Mais de quelle porte étroite s’agit-il donc ? De quelque chose qui concerne chacun de nous d’une manière intime, une manière qui empêche en nous la sainteté, cette capacité à répondre selon le cœur de Dieu à la situation présente. Alors je vous propose une piste : chercher auprès des saints la réponse. Pour répondre je prendrai appuis sur la vie de Saint Ignace et le combat intérieur qu’il a mené tout au long de sa vie.
Ignace, celui qui ne doutait pas et ne voulait pas douter, se met à tâtonner et il devient saint, il était de fait passé par sa porte étroite : comment ?
Un axe fondamental dans sa manière de vivre qu’il a poursuivi volontairement jusqu’à 27 ans, consistait à être dans la rapidité, l’esbroufe, la reconnaissance extérieure, à partir de ses grandes qualités d’action, d’organisation et d’énergie… Un exemple significatif à Pampelune : il met sur pied un dispositif de défense en quelques heures avec des personnes non désireuses de se battre, à son arrivée, la veille de l’assaut par l’armée française, surpuissante. De même au début de sa conversion, au début de son séjour à Manresa, il organise sa vie, recherche la perfection absolue dans la réalisation parfaite de son emploi du temps. Mais un jour, sentant combien cette manière de faire le conduisait vers la mort, il s’éveilla enfin comme d’un rêve dira-t-il dans son récit à la fin de sa vie. Il prend alors les choses de sa vie autrement, plus de décisions rapides à mettre en œuvre d’une façon inexorable à partir de principes érigés en absolu, il prend son temps, il tâtonne, il ressent et il cherche la confirmation. Dès lors une nouvelle manière de vivre s’offre à lui. C’est là sa porte étroite : prendre le temps de recevoir ce qui lui convient en profondeur. Un exemple pour mieux comprendre. Quelques temps après s’être éveillé de son rêve, un morceau de viande lui apparaît dans son imagination.

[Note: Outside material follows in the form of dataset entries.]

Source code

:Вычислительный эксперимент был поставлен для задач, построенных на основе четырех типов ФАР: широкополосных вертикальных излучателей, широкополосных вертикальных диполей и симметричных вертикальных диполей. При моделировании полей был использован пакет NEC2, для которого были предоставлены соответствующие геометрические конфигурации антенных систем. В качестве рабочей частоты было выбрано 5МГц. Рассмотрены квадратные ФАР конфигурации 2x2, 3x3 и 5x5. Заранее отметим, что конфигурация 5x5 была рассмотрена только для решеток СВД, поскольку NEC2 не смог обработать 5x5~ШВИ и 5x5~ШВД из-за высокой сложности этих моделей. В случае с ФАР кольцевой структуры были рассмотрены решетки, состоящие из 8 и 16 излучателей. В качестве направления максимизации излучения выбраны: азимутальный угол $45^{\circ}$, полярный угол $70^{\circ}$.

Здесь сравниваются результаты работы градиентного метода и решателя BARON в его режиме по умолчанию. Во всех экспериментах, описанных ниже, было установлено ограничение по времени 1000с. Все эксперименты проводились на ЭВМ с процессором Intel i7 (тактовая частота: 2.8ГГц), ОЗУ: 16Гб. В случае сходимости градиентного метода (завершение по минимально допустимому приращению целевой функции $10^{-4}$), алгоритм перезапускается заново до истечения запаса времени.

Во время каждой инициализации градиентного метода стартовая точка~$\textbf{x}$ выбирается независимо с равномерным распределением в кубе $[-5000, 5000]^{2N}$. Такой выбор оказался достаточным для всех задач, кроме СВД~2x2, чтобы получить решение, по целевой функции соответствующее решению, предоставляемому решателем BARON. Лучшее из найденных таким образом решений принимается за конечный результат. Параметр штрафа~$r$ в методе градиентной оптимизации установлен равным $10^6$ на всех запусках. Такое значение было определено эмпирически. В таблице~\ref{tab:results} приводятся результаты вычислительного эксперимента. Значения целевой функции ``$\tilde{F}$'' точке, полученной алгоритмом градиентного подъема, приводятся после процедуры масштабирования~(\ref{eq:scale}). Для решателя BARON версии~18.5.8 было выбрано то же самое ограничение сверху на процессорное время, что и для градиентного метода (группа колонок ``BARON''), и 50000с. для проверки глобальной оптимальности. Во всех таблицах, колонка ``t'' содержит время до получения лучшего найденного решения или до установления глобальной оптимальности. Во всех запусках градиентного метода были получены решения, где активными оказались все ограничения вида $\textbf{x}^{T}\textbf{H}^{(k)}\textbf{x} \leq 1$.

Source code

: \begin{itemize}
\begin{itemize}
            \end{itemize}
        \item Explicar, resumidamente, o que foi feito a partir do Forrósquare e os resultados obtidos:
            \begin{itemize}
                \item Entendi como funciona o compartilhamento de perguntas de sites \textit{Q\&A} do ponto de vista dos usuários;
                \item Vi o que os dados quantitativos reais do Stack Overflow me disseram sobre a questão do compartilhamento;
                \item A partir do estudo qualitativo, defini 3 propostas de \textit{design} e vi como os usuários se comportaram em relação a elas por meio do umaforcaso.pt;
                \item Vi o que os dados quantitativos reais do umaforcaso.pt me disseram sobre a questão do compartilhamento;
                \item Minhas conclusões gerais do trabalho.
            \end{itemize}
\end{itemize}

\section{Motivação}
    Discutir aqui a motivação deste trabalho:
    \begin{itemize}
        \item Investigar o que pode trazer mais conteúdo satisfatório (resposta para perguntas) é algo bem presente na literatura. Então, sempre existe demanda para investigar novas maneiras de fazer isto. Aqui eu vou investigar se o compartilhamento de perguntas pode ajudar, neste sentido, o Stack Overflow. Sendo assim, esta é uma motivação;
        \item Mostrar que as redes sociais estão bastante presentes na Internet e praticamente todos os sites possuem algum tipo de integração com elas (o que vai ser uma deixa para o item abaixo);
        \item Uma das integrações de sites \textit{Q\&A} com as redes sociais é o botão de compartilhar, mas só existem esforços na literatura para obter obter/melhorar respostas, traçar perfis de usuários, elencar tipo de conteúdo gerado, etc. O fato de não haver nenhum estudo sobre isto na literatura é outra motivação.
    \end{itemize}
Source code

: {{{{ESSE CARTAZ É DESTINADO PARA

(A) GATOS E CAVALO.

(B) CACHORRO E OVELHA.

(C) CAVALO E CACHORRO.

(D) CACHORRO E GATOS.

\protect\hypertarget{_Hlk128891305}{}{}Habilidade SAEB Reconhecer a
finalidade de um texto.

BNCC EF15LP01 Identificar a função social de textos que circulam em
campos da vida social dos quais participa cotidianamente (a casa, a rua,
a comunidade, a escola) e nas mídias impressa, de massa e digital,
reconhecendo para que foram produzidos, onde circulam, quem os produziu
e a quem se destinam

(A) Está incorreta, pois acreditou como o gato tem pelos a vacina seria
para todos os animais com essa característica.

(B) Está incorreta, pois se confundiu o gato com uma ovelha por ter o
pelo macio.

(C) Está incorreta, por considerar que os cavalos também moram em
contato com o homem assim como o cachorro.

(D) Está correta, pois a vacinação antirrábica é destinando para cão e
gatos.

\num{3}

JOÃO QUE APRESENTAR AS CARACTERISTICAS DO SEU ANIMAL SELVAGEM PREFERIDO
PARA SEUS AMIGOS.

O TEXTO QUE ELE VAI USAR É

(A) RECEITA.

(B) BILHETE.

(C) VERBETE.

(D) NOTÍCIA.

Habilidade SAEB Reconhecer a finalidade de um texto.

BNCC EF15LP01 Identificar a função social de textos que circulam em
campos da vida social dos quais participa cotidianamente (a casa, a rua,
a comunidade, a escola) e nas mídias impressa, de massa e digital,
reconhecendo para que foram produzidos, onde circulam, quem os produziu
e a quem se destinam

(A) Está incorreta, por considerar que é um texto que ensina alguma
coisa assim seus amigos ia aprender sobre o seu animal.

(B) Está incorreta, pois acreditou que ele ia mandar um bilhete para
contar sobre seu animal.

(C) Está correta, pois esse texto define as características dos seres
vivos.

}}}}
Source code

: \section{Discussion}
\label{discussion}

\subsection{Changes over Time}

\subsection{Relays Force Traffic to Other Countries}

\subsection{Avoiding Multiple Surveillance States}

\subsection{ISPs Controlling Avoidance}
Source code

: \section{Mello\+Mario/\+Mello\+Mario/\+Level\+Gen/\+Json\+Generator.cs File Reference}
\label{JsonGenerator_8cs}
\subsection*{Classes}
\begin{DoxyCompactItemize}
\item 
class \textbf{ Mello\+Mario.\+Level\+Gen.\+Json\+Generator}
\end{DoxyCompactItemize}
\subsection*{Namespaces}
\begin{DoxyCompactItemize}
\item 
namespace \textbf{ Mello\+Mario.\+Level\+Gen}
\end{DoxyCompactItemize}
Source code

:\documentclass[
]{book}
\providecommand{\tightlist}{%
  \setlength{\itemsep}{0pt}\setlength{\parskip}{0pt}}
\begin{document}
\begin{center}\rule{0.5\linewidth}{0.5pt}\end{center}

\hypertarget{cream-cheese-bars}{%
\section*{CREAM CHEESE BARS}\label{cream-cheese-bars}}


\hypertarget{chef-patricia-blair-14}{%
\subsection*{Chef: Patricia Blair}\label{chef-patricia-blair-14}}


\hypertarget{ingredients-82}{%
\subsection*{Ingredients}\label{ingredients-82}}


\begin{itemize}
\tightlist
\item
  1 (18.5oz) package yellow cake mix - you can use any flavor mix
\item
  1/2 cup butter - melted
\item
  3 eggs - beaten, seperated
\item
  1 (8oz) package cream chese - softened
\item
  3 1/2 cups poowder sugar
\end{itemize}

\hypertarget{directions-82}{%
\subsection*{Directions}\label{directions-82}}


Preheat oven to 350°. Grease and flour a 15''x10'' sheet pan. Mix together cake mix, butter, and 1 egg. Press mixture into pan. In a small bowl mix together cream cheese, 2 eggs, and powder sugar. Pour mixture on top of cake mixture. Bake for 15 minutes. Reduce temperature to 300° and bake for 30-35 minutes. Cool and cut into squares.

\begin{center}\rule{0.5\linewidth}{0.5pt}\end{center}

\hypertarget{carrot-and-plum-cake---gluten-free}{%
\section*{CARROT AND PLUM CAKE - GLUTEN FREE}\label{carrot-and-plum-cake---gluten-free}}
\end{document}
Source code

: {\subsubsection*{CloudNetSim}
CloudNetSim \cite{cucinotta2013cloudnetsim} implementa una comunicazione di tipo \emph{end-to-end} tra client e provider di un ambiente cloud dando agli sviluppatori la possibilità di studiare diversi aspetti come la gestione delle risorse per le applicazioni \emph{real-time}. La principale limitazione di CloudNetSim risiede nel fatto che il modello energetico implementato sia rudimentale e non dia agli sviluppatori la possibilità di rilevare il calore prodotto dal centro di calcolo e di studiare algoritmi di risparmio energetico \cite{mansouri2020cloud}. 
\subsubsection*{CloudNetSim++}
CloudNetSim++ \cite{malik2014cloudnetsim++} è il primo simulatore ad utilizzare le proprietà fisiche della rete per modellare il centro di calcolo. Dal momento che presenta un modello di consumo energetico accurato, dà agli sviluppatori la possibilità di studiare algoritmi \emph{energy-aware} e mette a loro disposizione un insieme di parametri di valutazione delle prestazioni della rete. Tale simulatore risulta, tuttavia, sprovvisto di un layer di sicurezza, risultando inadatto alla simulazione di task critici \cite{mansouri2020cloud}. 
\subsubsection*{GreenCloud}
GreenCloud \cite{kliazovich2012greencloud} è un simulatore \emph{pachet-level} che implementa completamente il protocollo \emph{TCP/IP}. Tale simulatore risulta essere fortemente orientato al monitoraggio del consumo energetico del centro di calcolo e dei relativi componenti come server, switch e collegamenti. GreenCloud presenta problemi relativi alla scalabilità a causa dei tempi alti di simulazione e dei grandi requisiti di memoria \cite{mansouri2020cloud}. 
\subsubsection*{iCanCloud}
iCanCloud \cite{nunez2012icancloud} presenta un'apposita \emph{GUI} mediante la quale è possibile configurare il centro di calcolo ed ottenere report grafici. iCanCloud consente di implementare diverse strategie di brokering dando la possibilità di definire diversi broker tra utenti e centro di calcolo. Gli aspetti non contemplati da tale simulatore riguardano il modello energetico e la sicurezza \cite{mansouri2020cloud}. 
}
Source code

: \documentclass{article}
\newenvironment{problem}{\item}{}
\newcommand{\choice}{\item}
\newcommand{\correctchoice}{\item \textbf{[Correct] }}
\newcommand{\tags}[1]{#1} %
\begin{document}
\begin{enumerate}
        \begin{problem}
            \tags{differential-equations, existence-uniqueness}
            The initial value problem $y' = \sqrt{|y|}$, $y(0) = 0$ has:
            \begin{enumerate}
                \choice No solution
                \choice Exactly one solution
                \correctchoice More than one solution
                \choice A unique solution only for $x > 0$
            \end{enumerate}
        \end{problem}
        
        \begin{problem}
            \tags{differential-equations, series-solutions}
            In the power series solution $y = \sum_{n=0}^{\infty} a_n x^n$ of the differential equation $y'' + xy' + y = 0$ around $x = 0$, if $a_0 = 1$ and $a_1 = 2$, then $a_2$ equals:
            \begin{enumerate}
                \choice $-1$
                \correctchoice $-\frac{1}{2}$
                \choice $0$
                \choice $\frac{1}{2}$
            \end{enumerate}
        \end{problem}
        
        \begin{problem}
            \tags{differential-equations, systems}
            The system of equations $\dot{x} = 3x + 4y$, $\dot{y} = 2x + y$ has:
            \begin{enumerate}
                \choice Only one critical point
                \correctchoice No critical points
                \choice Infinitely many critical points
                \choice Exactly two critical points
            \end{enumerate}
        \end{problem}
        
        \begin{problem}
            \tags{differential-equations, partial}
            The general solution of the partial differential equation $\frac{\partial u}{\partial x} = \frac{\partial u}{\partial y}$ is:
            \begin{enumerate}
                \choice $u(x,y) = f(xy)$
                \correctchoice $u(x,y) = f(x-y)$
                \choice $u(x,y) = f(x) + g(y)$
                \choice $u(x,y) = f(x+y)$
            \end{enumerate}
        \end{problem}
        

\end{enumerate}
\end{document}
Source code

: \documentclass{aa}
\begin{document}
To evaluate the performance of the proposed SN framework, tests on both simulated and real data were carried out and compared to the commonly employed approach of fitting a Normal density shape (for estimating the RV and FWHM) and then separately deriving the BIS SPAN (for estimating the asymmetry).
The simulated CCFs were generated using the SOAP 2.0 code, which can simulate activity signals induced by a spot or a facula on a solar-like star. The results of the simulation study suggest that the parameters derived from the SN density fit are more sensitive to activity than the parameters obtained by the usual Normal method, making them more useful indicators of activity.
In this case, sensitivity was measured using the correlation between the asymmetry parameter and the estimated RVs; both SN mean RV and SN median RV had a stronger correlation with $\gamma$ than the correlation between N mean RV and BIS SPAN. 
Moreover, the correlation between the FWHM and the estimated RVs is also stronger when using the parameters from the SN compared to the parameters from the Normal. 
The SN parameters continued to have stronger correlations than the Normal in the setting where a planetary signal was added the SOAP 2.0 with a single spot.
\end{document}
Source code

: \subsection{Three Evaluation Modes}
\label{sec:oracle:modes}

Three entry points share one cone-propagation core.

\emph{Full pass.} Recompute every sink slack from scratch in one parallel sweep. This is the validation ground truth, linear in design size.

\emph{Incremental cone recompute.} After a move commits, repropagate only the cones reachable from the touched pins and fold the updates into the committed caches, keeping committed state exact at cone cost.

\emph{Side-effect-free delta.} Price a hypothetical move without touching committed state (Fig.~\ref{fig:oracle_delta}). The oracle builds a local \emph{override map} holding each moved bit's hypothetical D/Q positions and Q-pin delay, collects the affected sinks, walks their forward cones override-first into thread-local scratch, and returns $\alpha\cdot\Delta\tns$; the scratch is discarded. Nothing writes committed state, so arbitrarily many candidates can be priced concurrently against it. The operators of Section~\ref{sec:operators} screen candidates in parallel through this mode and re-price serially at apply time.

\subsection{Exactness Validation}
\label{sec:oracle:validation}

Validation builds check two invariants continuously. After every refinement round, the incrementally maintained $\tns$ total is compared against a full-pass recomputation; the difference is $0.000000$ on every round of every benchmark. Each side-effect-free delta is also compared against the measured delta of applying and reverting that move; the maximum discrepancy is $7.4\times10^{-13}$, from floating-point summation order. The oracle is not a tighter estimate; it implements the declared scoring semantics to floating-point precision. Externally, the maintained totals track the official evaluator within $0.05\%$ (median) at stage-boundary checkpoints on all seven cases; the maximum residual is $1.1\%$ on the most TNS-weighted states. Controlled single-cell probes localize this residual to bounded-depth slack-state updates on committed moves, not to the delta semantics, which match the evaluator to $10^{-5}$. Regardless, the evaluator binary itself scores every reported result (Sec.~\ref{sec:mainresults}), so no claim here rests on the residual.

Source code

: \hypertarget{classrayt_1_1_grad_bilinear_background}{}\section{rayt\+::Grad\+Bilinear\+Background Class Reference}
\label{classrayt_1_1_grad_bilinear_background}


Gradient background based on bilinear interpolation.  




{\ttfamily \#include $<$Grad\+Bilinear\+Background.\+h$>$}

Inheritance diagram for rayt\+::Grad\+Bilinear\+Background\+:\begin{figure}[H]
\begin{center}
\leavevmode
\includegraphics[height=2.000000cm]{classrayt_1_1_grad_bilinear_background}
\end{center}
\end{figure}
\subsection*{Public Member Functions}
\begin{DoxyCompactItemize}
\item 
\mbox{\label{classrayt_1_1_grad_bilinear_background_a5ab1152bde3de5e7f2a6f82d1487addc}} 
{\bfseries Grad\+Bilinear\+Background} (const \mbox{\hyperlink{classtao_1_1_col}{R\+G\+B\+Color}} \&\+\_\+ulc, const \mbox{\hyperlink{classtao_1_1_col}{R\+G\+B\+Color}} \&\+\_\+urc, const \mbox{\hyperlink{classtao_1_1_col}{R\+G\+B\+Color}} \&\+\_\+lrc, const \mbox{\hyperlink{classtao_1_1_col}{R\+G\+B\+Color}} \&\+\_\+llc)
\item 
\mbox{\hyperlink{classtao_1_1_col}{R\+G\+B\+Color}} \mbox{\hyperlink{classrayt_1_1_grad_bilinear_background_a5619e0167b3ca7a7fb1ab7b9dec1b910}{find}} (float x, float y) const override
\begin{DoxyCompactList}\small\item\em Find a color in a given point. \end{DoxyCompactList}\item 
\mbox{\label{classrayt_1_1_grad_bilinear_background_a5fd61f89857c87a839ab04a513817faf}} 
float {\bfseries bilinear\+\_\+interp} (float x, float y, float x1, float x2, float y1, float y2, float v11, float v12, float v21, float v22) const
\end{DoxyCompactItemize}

Là, au-delà de la première réaction, qui l’aurait amené, quelques semaines auparavant, à se dire : « c’est une tentation à supprimer », il considère maintenant son état et son besoin d’une nourriture équilibrée, en parle à son confesseur, se résout à en manger, et en constatant les bons fruits de cette nouvelle alimentation pour sa santé il réintroduit la viande dans sa diète. Dans les semaines qui suivent, il va réorganiser son style de vie par essai erreur, tâtonnement, échange…Ignace est maintenant de tout lui-même en ce qu’il fait, il n’y a plus que sa tête à décider et à l’entrainer, et, par-là, il agit avec Dieu son proche compagnon et ses frères… il vit justement avec les autres, parce qu’il se considère lui-même en son entier, ne laisse pas une part de lui-même le manger et manger les autres par effet induit. Il a trouvé le passage vers la vraie vie, et il s’efforce d’y entrer en vivant une conversion qui consiste à se laisser être plus pleinement, d’une manière plus ordonnée.
Laisser être en nous les parties pauvres de nous-mêmes, voilà le passage par la porte étroite pour chacun de nous, si nous faisons ainsi nous déployons une nouvelle manière de rentrer en relation avec les autres, comme Ignace cet homme entrainant, séducteur, assoiffé d’action, qui a pu devenir cet homme qui patiemment et humblement accompagnera le retraitant pour que celui-ci puisse par lui-même discerner l’appel du Seigneur sur lui. Et à l’image de la pauvre veuve, Ignace ne donne plus seulement de son superflu de capacités d’action d’une manière magnifique, il sera riche de sa seule indigence. Il rendra ainsi toute justice à son Seigneur, au mystère de la vie en lui et en les autres.
Ce qu’Ignace a vécu comme les autres saints, chacun selon son histoire, son tempérament, chacun de nous est appelé à le vivre et tout spécialement vers la fin de sa vie. A ce moment de notre existence, nous pouvons alors recevoir la grande aide paradoxale de la perte de nos qualités principales, nous pouvons alors emprunter un nouveau chemin, celui qui passe par notre porte étroite, qui opère la vraie conversion en nous. Nous pouvons peut-être considérer autrement ces pertes qui nous donnent de donner de notre peu, et nous donne alors d’être vraiment nous-même.
Encore un dernier point. Par là aussi, nous pouvons devenir des exemples vivants, des témoins pour notre Eglise qui, au moins en occident, doit, elle aussi, se réinventer, reprendre un véritable nouveau chemin de sainteté, à partir de sa situation, bref passer par sa porte étroite une nouvelle fois. Alors oui chacun de nous, efforçons nous d’entrer par notre porte étroite, elle conduit à la vie véritable grâce à la pauvreté assumée et reçue, pour soi et pour nos frères.